BEGIN

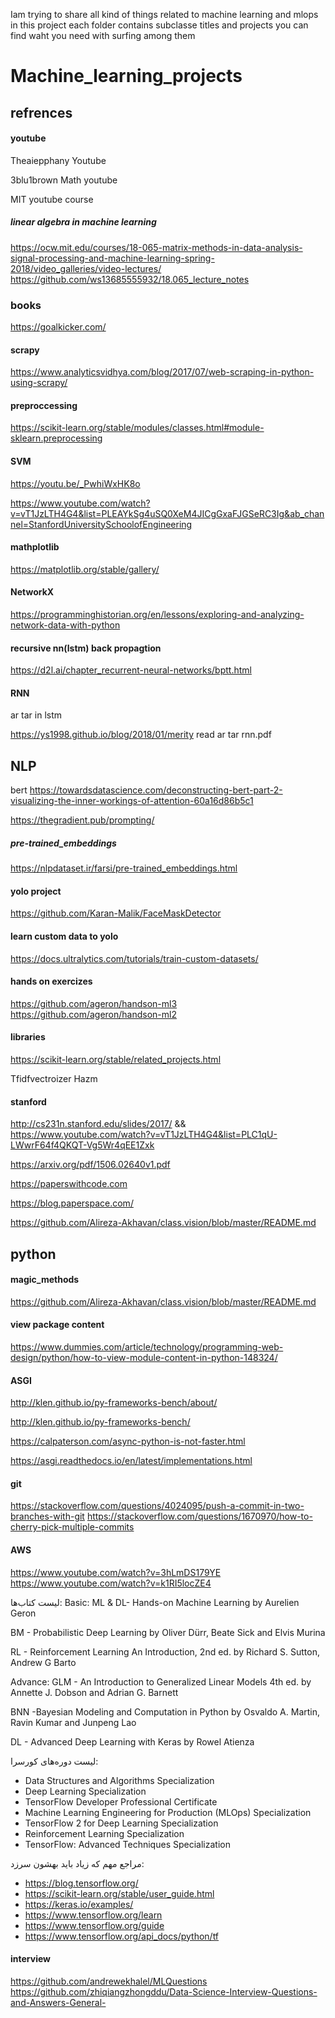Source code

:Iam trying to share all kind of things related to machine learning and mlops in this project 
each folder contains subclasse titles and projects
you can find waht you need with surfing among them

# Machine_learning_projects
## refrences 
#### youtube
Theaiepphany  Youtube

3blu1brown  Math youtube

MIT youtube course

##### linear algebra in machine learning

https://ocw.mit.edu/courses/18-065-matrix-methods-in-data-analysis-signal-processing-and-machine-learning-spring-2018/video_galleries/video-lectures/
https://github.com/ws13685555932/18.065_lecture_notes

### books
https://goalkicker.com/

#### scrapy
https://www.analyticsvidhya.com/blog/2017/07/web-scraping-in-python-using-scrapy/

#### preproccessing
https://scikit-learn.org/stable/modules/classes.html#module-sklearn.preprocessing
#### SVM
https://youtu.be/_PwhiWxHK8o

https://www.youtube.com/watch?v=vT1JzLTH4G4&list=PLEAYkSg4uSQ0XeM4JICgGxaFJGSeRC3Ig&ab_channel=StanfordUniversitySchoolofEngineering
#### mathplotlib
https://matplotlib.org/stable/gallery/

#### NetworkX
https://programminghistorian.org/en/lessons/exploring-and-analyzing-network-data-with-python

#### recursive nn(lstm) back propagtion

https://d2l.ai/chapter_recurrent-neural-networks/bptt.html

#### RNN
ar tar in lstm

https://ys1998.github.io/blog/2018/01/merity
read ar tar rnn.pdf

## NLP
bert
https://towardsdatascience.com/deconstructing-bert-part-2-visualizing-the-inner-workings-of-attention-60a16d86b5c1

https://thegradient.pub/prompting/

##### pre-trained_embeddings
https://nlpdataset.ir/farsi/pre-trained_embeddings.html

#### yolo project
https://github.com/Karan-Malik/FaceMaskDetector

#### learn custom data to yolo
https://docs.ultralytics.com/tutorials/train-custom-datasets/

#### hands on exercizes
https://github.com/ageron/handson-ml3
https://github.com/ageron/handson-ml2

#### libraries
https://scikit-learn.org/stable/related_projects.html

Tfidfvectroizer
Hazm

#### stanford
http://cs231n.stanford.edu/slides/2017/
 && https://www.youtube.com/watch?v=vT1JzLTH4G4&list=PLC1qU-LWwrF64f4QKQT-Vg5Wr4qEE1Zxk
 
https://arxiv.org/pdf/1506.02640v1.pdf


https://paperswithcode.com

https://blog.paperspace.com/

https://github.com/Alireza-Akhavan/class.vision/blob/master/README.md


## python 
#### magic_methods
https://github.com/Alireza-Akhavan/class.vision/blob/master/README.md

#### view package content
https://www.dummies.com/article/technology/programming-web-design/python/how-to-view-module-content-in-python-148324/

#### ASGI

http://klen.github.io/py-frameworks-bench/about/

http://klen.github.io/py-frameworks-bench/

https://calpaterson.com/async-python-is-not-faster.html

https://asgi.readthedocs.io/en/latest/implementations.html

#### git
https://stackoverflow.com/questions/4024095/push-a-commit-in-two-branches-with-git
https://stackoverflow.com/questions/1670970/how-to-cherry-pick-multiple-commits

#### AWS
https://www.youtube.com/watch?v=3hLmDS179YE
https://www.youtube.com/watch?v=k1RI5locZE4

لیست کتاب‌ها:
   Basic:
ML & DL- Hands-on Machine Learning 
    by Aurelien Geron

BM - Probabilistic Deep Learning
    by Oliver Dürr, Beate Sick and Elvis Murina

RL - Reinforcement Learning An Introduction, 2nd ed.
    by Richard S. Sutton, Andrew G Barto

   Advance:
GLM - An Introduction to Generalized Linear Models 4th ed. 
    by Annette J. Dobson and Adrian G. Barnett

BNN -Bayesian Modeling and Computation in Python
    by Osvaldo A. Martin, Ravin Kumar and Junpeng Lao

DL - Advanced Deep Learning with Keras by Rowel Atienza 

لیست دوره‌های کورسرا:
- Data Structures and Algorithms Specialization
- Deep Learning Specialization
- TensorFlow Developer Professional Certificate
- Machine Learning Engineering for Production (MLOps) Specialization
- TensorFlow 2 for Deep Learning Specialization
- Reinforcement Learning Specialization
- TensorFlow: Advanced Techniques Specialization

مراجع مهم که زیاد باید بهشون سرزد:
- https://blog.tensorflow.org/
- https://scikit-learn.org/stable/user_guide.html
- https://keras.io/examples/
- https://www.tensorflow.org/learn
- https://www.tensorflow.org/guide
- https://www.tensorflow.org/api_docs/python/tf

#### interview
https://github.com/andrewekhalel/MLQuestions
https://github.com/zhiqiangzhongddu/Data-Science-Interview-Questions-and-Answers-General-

END

- _Work order_
Each line above that has the word "yolo" should be copied.

- _Exercise solution_
#### yolo project
#### learn custom data to yolo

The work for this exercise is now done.